Low-density lipoprotein (LDL), Very low-density lipoprotein and High density lipoprotein (HDL) cholesterol
Low-density lipoproteins serve as the primary transporter of cholesterol. Excess LDL-cholesterol stimulates the formation of plaque on the intima of the coronary arteries. Plaque formation reduces the cross-sectional area and obstructs blood flow in these arteries, eventually producing a myocardial infarction. VLDL is synthesized in the liver and is the primary transport mechanism for endogenous triglyceride. HDL-cholesterol is involved in the reverse transport of cholesterol to the liver. The HDL molecules are suspended in the plasma and protect the body by picking up excess cholesterol from the arterial walls and delivering it to the liver where it is metabolized. There are a variety of environmental, genetic, and pathologic factors that can alter cholesterol and triglyceride transport. Some factors are gender, age, body fat distribution, dietary composition, cigarette smoking, some medications, genetic inheritance, and routine participation in physical activity. When these factors combine to yield elevated blood lipid and lipoprotein concentrations, the condition is referred to as dyslipidemia and has several forms:
- Hyperlipidemia indicates elevated blood triglyceride and cholesterol
- Hypertriglyceridemia denotes only elevated triglyceride concentration
- Hypercholesterolemia implies only elevated blood cholesterol concentration
- Hyperlipoproteinemia denotes elevated lipoprotein concentrations
Triglycerides are a type of fat found in your blood. Your body uses them for energy. High triglyceride levels can raise your risk of heart disease and may be a sign of metabolic syndrome. Metabolic syndrome is the combination of high blood pressure, high blood sugar, high abdominal fat, low HDL cholesterol, and high triglycerides. High triglycerides are usually caused by conditions such as obesity, poorly controlled diabetes, an underactive thyroid, kidney disease, alcohol excess, and regularly eating more calories than you burn. The most common causative factors are obesity and physical inactivity
A healthy lifestyle may not only help prevent the development of atherosclerosis (a process in which the arterial wall becomes thickened), but may also lead to regression on coronary artery blockage. An appropriate diet and exercise program are two key elements recommended by professionals for a healthy lifestyle. Both factors may have favorable effects not only on serum lipid levels, but on other risk factors for CHD including obesity and hypertension. Regular physical activity can bring about beneficial changes in a person with normal lipid and lipoprotein concentrations as well as most persons with dyslipidemia. These changes include the following: Triglyceride concentrations are generally lower, HDL-C concentrations are typically higher (but not always), and enzyme activity in the metabolism of lipoproteins is increased. Regular physical activity, especially habitual aerobic exercise, positively affects lipid metabolism and lipid profiles.

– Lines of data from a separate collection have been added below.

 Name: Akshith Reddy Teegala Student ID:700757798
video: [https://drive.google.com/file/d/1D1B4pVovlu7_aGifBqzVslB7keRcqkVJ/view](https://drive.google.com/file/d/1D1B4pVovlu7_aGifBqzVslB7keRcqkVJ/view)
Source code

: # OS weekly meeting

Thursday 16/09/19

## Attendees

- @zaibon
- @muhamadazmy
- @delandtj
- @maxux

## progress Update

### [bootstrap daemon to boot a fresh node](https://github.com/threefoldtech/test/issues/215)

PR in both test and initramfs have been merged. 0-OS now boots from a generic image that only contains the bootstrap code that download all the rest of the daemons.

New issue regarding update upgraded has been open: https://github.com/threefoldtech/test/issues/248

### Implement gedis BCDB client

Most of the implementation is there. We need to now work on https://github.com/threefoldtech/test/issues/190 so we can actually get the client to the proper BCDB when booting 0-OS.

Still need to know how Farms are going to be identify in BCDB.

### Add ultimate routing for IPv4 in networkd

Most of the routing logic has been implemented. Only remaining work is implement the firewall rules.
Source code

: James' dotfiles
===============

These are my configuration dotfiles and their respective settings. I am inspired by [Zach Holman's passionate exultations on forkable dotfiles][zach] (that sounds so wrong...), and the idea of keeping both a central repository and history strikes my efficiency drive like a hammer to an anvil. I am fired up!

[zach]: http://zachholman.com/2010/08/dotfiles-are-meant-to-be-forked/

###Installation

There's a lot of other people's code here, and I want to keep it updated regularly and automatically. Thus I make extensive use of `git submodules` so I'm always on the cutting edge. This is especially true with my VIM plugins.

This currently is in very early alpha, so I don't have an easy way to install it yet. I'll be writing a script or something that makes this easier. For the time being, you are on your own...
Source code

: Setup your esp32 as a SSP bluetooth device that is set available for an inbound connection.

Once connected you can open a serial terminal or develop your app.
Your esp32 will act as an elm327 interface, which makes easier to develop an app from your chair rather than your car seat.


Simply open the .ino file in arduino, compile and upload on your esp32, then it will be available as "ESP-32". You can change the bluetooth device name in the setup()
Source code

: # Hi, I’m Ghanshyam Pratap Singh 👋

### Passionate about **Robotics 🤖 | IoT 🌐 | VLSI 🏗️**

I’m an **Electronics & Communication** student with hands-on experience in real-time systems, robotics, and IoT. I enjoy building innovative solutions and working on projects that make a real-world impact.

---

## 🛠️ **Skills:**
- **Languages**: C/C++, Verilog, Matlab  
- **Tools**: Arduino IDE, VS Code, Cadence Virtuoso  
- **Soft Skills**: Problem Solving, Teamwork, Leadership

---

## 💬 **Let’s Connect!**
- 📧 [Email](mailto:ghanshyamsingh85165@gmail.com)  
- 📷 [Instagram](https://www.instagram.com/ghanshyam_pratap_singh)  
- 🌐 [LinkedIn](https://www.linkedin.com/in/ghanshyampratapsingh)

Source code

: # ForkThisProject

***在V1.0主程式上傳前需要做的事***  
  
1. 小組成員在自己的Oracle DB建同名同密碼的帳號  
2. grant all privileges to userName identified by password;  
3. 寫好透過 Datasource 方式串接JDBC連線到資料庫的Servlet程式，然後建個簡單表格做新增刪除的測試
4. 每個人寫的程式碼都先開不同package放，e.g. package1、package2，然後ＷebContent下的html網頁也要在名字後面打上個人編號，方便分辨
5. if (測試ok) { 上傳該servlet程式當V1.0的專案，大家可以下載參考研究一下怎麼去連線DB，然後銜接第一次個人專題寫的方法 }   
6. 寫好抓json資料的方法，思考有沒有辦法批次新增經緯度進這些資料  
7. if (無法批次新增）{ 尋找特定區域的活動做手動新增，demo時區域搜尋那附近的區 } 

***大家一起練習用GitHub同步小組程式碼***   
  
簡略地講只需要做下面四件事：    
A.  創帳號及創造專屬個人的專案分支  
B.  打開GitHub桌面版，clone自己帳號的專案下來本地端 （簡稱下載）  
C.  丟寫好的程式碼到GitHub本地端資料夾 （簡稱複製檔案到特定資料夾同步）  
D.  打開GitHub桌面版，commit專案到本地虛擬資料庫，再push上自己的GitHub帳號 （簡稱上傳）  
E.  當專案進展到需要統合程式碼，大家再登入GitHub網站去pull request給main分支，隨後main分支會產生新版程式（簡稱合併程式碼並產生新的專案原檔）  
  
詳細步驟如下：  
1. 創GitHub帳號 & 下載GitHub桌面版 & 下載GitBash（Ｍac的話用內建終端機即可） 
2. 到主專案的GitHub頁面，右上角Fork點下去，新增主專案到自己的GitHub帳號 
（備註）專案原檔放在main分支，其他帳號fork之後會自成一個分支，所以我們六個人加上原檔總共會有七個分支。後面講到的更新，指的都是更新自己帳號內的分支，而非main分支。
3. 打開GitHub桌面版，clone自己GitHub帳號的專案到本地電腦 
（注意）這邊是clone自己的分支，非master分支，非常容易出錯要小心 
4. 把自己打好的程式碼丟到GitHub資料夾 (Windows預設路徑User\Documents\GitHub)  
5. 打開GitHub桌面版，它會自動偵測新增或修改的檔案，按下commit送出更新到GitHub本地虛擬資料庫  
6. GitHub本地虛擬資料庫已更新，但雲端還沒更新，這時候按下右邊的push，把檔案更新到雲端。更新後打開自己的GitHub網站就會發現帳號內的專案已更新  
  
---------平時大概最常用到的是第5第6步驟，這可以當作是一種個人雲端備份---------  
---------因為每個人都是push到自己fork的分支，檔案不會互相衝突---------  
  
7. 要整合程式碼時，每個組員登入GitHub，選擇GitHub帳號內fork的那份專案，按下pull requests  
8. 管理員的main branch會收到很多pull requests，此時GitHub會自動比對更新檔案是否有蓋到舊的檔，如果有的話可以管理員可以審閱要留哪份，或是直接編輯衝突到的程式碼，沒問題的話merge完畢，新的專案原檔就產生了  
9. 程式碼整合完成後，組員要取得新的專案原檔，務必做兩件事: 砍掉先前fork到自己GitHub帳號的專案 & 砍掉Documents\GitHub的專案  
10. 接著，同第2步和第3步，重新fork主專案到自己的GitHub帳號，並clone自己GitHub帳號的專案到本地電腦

Regular endurance exercise usually lowers plasma triglycerides but rarely reduces total cholesterol (TC) and LDL-C levels in individuals with initially high levels unless dietary fat intake is reduced and body weight is lost. HDL-C increases in response to endurance training. This response appears to relate to exercise training dose (interaction of the intensity, frequency, and duration of each exercise session and the length of the training period). Research has shown that the weekly amount of exercise was more important for raising HDL than its intensity. Getting at least 120 minutes of exercise a week, in segments of at least 30 minutes apiece, appeared to be the best way to boost HDL. This sort of exercise will do more than just raise protective HDL. It will strengthen your heart and bones, improve your circulation, and be good for virtually every part of your body. Resistance training has no effect on blood triglyceride levels, and TC and LDL-C are lowered only when the training increases lean body mass and decreases relative body fat.